*** Block opens ***

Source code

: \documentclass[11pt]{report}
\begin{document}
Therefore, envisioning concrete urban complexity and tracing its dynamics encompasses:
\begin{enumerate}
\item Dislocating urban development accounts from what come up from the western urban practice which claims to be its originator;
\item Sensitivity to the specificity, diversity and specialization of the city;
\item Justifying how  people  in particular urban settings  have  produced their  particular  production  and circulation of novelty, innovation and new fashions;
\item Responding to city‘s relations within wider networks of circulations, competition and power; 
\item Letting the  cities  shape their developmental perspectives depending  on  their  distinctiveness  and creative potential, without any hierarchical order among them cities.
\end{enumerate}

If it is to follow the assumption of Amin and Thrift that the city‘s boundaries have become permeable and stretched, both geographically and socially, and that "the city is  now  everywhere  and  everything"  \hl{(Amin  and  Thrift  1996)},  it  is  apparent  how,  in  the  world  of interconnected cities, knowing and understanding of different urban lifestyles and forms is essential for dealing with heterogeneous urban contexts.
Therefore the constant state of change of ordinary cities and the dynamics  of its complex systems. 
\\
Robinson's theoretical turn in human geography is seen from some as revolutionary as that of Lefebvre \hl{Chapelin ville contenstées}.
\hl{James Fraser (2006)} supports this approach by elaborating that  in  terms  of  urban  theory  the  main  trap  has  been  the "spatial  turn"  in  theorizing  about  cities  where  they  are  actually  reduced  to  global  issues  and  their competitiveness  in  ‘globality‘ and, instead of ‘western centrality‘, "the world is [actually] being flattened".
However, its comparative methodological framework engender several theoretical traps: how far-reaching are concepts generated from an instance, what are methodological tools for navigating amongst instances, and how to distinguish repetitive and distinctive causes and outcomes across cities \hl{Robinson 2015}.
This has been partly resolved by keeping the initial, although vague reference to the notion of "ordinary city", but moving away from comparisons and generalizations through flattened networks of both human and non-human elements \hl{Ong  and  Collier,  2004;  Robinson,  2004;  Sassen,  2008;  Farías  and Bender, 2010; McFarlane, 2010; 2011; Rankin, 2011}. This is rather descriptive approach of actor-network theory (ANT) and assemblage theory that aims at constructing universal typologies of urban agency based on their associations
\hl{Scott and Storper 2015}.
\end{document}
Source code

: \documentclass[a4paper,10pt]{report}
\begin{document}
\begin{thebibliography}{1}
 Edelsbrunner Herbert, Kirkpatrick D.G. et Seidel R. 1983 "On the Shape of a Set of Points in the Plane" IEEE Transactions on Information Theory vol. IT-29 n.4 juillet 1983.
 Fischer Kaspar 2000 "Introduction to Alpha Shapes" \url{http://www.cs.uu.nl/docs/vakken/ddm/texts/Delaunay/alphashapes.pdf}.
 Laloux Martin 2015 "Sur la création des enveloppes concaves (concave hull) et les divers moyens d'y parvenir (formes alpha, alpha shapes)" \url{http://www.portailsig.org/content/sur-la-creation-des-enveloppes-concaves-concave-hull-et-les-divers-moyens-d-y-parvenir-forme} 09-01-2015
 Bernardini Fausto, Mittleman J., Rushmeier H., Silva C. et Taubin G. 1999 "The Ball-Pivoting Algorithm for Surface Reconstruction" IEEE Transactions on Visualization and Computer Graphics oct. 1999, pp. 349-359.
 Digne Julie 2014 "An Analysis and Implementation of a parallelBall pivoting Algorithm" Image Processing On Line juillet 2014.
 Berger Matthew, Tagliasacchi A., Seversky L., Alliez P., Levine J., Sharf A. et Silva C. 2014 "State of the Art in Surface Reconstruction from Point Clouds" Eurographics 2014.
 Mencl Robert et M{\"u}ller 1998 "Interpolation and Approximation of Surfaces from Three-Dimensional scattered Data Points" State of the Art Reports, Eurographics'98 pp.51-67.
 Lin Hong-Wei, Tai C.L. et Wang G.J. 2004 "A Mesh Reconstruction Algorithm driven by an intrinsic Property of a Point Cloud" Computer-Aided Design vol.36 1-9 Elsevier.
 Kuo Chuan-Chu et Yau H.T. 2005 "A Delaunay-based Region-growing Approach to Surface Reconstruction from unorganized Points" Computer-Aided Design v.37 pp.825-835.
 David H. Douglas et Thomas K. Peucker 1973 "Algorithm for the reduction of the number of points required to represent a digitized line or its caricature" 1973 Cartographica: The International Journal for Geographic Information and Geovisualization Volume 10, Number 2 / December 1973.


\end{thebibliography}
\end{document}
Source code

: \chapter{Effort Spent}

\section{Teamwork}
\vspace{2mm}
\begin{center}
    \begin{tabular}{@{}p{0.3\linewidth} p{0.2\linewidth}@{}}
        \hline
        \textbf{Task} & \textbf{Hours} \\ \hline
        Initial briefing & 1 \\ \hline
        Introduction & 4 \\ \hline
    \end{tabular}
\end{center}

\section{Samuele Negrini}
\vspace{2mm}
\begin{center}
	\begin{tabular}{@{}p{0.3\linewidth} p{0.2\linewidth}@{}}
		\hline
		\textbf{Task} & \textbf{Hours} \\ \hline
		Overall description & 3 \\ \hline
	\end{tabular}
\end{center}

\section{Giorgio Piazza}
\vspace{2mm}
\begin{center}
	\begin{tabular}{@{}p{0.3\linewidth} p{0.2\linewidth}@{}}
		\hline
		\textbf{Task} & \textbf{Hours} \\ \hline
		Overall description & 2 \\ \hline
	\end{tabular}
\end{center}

*** Block closes ***

→ Requirement: Find the string "based" in the records, then copy each line where it occurs.

→ Written solution:
This has been partly resolved by keeping the initial, although vague reference to the notion of "ordinary city", but moving away from comparisons and generalizations through flattened networks of both human and non-human elements \hl{Ong  and  Collier,  2004;  Robinson,  2004;  Sassen,  2008;  Farías  and Bender, 2010; McFarlane, 2010; 2011; Rankin, 2011}. This is rather descriptive approach of actor-network theory (ANT) and assemblage theory that aims at constructing universal typologies of urban agency based on their associations
 Kuo Chuan-Chu et Yau H.T. 2005 "A Delaunay-based Region-growing Approach to Surface Reconstruction from unorganized Points" Computer-Aided Design v.37 pp.825-835.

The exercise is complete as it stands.